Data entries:
╔══
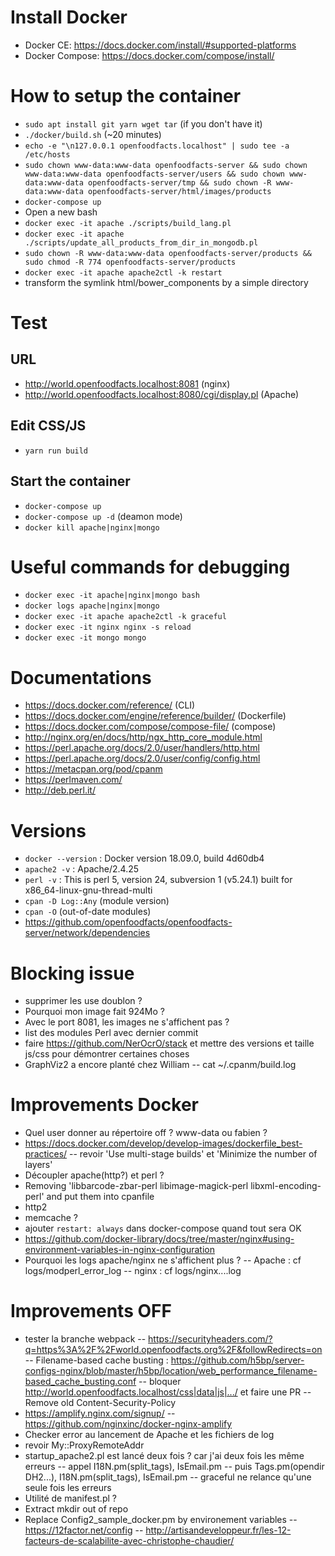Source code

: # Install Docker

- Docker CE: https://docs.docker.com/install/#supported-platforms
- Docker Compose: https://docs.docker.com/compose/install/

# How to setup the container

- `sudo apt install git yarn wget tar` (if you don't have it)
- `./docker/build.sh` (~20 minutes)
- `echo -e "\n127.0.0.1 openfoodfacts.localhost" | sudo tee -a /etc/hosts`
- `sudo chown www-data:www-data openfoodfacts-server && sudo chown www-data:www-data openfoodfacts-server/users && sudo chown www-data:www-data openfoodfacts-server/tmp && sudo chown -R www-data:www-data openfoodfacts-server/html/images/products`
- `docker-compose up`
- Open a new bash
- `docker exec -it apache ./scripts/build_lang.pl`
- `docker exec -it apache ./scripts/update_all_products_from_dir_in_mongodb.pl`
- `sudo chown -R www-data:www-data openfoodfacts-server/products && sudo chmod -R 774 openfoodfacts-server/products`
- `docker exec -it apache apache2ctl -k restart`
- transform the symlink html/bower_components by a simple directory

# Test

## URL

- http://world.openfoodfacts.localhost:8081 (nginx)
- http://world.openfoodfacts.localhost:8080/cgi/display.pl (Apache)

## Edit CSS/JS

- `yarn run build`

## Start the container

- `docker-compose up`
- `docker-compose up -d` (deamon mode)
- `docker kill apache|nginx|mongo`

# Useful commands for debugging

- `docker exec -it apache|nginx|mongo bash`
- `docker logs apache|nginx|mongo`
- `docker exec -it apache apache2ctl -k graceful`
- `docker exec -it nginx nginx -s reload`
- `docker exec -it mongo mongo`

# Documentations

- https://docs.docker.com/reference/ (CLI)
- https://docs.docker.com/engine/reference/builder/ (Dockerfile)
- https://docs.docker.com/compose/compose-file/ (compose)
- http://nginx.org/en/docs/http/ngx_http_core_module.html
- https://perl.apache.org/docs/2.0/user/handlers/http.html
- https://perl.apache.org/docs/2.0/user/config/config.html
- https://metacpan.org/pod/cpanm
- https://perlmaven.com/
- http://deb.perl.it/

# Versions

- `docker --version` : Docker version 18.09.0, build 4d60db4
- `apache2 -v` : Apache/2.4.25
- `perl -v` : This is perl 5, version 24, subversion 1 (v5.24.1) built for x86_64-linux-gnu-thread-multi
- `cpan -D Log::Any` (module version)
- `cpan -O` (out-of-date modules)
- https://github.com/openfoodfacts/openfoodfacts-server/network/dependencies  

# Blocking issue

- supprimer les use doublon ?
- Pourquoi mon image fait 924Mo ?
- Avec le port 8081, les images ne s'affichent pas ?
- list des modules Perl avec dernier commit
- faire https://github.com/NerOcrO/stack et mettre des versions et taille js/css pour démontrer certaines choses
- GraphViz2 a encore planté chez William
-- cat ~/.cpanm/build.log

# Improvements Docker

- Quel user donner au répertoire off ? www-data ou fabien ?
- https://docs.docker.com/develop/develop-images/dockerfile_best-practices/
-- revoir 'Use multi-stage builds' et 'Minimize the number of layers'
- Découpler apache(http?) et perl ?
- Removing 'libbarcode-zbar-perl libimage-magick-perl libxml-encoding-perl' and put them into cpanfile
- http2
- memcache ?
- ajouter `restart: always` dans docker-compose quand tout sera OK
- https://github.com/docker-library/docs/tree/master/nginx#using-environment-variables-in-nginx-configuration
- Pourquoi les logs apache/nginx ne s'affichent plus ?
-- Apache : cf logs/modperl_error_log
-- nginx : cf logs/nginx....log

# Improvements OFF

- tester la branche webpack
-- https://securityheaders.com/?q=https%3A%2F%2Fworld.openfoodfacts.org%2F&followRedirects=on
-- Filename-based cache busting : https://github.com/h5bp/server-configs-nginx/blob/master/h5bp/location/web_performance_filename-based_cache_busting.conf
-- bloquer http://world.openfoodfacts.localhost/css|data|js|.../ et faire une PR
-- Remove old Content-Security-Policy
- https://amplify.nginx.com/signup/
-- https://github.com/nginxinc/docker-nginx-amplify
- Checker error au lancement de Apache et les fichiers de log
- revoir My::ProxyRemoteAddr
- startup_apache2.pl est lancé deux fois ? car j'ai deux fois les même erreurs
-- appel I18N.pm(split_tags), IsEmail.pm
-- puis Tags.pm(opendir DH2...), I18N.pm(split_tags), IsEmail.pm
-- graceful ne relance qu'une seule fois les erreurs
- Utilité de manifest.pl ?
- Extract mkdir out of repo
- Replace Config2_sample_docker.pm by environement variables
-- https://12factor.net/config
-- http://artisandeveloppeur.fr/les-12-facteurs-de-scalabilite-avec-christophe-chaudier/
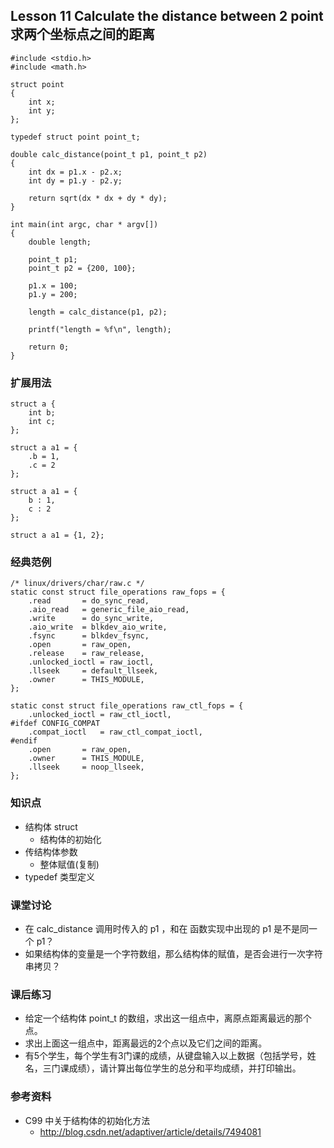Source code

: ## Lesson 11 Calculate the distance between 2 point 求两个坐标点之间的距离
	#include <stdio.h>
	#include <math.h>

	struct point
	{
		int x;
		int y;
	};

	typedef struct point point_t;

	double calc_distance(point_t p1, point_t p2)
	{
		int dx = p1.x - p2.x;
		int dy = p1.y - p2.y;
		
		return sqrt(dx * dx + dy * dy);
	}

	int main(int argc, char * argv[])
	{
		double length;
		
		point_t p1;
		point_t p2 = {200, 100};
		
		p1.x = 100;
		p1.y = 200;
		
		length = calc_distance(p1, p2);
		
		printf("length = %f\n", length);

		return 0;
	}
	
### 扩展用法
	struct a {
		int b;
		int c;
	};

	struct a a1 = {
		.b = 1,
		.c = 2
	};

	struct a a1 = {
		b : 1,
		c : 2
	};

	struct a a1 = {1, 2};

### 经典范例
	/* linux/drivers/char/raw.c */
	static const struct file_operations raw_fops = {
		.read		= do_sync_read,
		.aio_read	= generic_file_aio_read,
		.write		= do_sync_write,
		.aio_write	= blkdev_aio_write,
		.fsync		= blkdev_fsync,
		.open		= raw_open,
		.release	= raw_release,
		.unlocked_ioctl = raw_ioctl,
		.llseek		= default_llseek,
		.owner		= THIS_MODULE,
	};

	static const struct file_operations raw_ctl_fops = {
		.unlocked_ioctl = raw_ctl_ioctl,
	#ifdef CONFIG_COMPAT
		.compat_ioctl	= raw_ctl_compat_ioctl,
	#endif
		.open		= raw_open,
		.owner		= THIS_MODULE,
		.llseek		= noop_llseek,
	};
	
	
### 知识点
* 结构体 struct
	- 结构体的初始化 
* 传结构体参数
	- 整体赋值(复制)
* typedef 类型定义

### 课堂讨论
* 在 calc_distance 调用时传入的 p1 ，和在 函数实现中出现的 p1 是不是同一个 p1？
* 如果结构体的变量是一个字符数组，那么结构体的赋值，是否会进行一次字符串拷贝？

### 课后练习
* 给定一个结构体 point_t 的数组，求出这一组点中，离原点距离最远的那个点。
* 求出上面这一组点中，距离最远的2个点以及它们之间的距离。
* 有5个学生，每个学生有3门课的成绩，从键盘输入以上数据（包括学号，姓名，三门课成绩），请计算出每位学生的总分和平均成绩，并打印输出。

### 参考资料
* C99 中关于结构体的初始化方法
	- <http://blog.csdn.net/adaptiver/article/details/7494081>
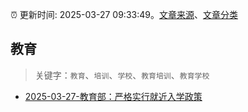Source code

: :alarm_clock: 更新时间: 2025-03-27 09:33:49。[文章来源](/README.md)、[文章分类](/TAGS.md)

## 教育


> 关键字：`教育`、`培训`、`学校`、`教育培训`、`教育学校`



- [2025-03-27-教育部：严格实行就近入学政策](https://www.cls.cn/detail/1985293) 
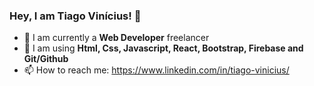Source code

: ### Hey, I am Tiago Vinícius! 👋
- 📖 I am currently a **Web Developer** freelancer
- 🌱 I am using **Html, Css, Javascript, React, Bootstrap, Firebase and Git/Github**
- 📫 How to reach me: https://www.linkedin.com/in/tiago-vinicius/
╚══
╔══
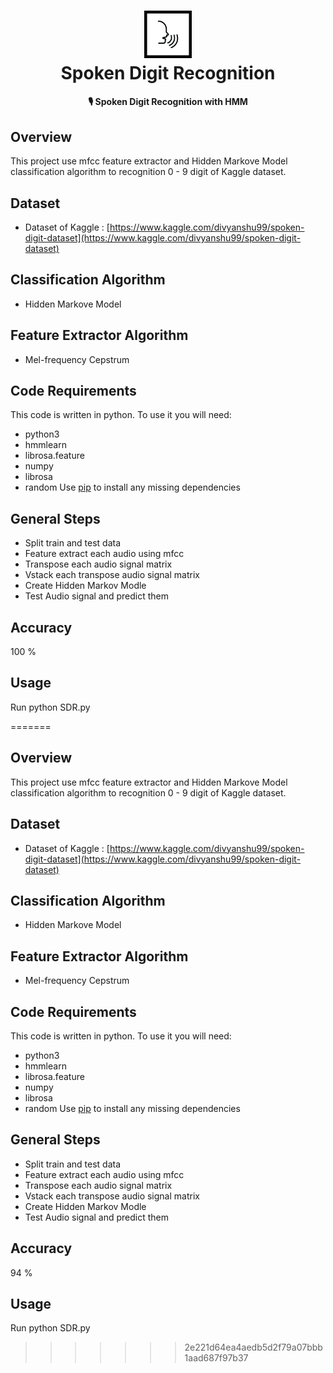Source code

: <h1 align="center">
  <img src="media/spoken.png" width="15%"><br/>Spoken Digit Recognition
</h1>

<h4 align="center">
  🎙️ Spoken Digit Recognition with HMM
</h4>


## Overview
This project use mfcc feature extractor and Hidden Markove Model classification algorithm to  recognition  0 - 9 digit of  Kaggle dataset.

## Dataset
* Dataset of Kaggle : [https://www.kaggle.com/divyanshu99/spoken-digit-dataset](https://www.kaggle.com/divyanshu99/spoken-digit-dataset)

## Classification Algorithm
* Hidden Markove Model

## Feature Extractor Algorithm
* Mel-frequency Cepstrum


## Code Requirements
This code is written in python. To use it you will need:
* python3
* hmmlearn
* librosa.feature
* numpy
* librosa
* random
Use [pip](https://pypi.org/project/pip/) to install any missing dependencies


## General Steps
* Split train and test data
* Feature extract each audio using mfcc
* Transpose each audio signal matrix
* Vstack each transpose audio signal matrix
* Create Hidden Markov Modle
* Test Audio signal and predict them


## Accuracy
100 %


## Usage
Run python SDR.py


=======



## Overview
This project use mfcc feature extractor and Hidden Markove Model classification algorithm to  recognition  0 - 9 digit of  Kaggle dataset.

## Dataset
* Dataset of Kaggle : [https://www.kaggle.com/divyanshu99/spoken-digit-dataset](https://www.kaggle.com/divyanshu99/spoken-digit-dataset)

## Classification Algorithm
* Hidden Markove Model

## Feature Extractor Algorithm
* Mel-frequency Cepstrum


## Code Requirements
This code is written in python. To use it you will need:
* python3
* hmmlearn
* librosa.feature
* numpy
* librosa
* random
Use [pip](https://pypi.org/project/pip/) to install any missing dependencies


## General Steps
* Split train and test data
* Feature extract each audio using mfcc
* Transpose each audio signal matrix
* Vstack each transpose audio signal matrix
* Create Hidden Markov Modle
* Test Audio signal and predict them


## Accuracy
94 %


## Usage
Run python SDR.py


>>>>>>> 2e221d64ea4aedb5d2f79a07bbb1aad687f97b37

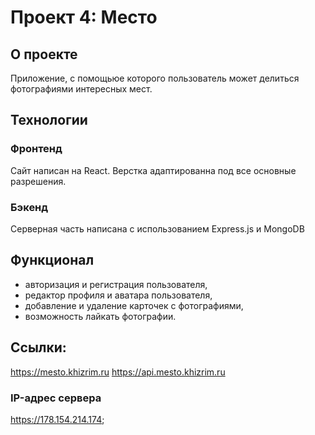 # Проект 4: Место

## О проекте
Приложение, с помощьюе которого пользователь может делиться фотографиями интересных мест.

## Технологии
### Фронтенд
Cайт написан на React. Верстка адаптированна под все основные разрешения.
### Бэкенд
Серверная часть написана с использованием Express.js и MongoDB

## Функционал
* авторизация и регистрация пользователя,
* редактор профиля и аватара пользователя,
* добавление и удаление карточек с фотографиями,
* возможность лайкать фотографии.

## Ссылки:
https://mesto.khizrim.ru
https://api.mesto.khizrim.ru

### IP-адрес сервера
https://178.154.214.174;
╚══
╔══
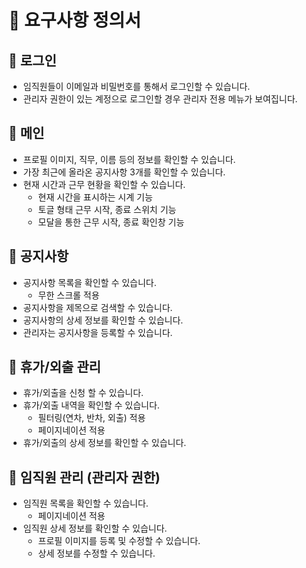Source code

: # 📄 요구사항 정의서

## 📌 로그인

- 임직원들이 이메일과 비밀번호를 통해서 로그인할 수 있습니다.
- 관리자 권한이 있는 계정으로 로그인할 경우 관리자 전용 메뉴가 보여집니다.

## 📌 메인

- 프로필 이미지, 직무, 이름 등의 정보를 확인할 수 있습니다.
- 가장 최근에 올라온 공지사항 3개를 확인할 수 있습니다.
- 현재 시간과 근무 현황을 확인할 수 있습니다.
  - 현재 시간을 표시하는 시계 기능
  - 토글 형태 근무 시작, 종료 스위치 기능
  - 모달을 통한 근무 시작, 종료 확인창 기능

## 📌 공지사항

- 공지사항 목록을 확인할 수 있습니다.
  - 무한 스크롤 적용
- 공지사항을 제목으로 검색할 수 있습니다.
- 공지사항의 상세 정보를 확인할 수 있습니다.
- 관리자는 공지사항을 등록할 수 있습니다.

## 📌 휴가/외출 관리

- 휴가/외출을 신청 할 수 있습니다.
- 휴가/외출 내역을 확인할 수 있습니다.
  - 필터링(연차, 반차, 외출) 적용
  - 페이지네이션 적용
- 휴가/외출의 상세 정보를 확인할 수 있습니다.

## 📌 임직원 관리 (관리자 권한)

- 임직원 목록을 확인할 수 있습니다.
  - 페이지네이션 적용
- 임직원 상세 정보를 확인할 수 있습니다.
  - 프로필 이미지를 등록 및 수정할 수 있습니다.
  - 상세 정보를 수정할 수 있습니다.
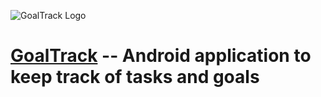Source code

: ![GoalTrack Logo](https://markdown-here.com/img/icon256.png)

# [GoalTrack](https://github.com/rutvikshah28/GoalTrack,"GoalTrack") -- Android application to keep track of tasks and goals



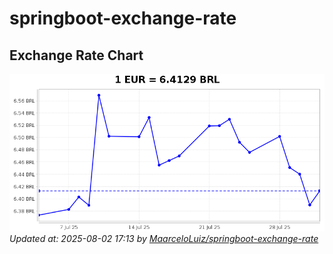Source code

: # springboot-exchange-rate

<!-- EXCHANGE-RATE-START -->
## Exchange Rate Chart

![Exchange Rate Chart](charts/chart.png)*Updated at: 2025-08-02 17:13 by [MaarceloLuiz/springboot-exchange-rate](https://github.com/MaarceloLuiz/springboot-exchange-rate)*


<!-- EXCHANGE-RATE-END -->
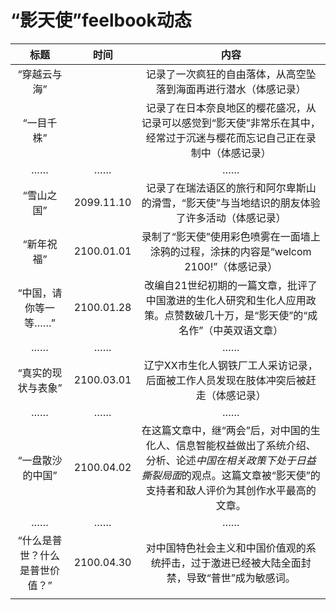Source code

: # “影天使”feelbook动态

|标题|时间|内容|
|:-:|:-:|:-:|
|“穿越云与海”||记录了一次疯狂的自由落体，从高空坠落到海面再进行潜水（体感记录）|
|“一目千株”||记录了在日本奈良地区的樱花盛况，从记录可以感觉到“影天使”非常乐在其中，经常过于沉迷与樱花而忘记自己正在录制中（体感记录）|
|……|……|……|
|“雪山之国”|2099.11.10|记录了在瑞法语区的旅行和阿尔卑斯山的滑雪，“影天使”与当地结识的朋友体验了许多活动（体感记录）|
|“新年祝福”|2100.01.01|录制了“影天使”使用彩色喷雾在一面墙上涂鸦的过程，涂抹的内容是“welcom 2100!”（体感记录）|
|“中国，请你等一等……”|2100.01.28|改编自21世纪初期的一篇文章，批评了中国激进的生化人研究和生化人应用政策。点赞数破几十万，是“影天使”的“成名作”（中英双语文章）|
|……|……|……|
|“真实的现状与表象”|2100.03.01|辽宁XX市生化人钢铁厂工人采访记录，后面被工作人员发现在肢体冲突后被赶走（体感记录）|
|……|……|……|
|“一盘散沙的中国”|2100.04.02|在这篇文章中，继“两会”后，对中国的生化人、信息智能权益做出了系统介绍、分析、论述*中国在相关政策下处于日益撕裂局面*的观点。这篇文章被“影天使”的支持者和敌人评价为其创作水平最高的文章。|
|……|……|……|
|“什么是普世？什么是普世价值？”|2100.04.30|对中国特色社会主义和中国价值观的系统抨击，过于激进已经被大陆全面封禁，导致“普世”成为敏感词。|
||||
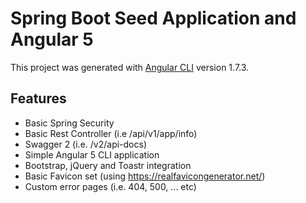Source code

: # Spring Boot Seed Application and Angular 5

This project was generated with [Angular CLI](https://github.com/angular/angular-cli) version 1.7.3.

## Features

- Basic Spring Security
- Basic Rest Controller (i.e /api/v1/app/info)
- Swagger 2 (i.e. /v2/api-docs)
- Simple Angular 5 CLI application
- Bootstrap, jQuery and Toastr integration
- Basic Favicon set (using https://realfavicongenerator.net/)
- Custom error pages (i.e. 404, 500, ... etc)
╚══
● **TASK DETAILS**
Retype exactly the lines above, from the one with "built for x86_64-linux-gnu-thread-multi" through the one with "- list des modules Perl avec dernier commit", inclusive.

● **SOLUTION**
- `perl -v` : This is perl 5, version 24, subversion 1 (v5.24.1) built for x86_64-linux-gnu-thread-multi
- `cpan -D Log::Any` (module version)
- `cpan -O` (out-of-date modules)
- https://github.com/openfoodfacts/openfoodfacts-server/network/dependencies  

# Blocking issue

- supprimer les use doublon ?
- Pourquoi mon image fait 924Mo ?
- Avec le port 8081, les images ne s'affichent pas ?
- list des modules Perl avec dernier commit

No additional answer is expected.